KEYWORDS: System Performance, Symmetric Multiprocessors, Clusters, Parallel processing, Process scheduling, Speedup, Cache Coherence

I. INTRODUCTION

The demand for the processing speed is growing at an incredible rate. The capability of execution according to speed and efficiency can be increased by different kind of ways like enhancing the CPU programming like inserting new programming, arrange new registers to the model of microprocessors and grouping up the CPUs[9]. Chip improvements are required for the first two options but the third can boldly increase the processing power. However, the “CPU grouping” approach is affordable because:
- If we enhance the CPU programming, more efforts would be required to integrate the programs and registers.
- If one processor is faulty, the life of the computer would be increased by multi processors.

Hence, we have a choice, to rely on internal changes of the CPU or we combine multiple processors/CPUs. Symmetric multiprocessing is a case of parallel multiprocesing [5], [11]. The symmetric multiprocessing system consists of multiple similar processors within the same computer. The processors are interconnected by a bus or some type of switching mechanism. Each processor has access to a common memory including its own cache. All processors behave identically and the kernel of operating system can assign any process to any processor. A Single instance of the operating system manages all processors. Applications have uniform access to memory and I/O. These operating systems are more special and complex unlike typical operating systems.
multidimensional. The scheduler allocates processes to the CPUs to execute it. This complicates the processing paths and signals of multiprocessors. Thus, efficient multiprogramming is required to avail the full and maximum processing. Symmetric processors have their own front side bus that’s why they have the advantage over cores.
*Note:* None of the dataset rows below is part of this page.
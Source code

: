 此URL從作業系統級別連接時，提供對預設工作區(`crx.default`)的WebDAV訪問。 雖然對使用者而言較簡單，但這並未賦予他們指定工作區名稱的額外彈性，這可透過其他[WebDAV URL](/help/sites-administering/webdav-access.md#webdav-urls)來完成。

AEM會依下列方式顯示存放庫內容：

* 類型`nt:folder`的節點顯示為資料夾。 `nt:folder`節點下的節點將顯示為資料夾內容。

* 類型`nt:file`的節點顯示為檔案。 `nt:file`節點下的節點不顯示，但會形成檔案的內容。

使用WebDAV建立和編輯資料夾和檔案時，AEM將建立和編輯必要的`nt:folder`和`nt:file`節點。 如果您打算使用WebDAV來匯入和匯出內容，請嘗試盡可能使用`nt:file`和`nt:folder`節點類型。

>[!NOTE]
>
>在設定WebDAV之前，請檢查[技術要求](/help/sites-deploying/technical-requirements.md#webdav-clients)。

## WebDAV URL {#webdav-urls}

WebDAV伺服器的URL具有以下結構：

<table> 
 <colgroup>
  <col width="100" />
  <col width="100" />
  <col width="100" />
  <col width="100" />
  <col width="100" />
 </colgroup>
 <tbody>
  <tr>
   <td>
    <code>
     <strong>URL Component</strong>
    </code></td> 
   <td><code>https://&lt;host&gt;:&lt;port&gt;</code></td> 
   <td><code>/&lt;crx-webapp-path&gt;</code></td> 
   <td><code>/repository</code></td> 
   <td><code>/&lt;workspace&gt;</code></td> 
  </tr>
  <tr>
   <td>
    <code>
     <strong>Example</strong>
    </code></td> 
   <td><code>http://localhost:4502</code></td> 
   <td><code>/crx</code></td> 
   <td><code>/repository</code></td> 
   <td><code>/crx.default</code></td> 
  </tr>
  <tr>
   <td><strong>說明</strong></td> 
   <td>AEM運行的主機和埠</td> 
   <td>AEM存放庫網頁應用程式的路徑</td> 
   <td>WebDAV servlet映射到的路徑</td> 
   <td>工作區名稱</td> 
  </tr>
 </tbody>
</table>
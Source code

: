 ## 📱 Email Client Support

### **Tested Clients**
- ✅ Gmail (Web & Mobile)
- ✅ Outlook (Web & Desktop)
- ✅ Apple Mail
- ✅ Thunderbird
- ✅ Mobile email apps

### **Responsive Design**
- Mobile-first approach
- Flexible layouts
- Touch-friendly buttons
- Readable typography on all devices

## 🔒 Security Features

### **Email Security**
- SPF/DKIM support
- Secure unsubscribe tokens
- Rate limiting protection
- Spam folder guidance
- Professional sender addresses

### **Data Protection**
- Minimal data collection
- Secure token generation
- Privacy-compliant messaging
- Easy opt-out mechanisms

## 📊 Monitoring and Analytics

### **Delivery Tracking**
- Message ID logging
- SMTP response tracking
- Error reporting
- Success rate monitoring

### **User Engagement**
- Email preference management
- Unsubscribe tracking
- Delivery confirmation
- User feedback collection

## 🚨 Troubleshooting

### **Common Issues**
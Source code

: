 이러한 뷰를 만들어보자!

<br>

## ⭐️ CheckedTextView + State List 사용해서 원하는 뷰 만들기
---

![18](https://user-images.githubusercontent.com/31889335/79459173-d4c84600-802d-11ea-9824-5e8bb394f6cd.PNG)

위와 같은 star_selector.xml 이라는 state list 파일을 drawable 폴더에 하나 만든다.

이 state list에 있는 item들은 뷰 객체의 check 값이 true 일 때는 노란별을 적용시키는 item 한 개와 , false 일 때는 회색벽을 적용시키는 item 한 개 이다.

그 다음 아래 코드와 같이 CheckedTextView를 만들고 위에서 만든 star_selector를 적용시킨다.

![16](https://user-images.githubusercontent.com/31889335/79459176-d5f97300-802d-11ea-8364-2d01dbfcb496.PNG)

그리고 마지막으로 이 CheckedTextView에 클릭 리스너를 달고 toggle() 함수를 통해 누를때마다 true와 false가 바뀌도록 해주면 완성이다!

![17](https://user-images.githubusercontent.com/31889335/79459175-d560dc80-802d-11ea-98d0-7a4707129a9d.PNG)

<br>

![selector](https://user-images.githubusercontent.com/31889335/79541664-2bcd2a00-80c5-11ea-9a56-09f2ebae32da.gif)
The scalability of symmetric multiprocessors can be increased by using mesh architecture. SMP is one of the earliest types of computer architecture and mostly used up to 8 processors. These multiprocessors share a common main memory and I/O. A microcontroller controls data flow throughout the processors and main memory [12]. Each processor has a dedicated cache for better latency and data brought into each processor’s registers can be transferred through its cache rather than from main memory. The question arises here that may be a process on data can be cached by multiple processors. To avoid this incidence there is an update policy called cache coherence that ensures each processor is working on recent copy of data. The basic architecture we use for coherence is snoopy bus architecture (discussed later).

II. SMP CLUSTERS

A cluster is a group of interconnected whole or complete computers working together as a unified computing resource and can create the illusion of being a single more powerful machine. Each complete computer can run on its own, apart from the cluster. In other words a computer cluster is a team of linked computers forming fast local networks. Clusters are usually used to increase the speed and performance over single computer. They are cost effective and available to high performance computing. They are operated on having redundant CPU nodes [12], [8]. The capability to control more clients by giving more jobs and data access is done by scaling server side processor. We can have cluster of shared memory like: Each node has its own local memory, and nodes share data by passing data over the network. Client computers bonded to clusters of SMP server have given the computing power of Divide and Conquer Algorithms. Clusters provide the scaling of I/O, processors, and storage but not of client management methods, or security. Grid’s computing domain is scaling. Grid computing provides services like client management or security. With some careful analysis on SMP nodes and cluster architecture, we can scale these systems precisely and with very limited waste of resources. Also the communication between cluster nodes is much greater than that of between multiprocessing in SMP [12].

A. SMP Software features

In multiprocessors all processors use the same order of rules just like in a single processor system. Factors that may hinder speedup in a multiprocessor system include, among other, conflict over memory access, conflict over communication paths, inefficient algorithm for implementing the concurrency of the processors. The thread which comes out of this rule of processing, are globally analyzed and reordered with respect to each other in the shared area [4]. The thread visits the processors as multithread. So multiprogramming is required to produce multi threads. If the operating system does not partition the threads in multi-way multiprocessors, then it is better to use a uni-processor instead. In fact it could be a worse situation, because it may suffer more locking overheads and process delays when dispatched to other processors, it may be slower. There are different ways to achieve parallel threads execution of a single program:

i. Make parallel calls to library subroutines to create parallel multi threads that can run at a same instance.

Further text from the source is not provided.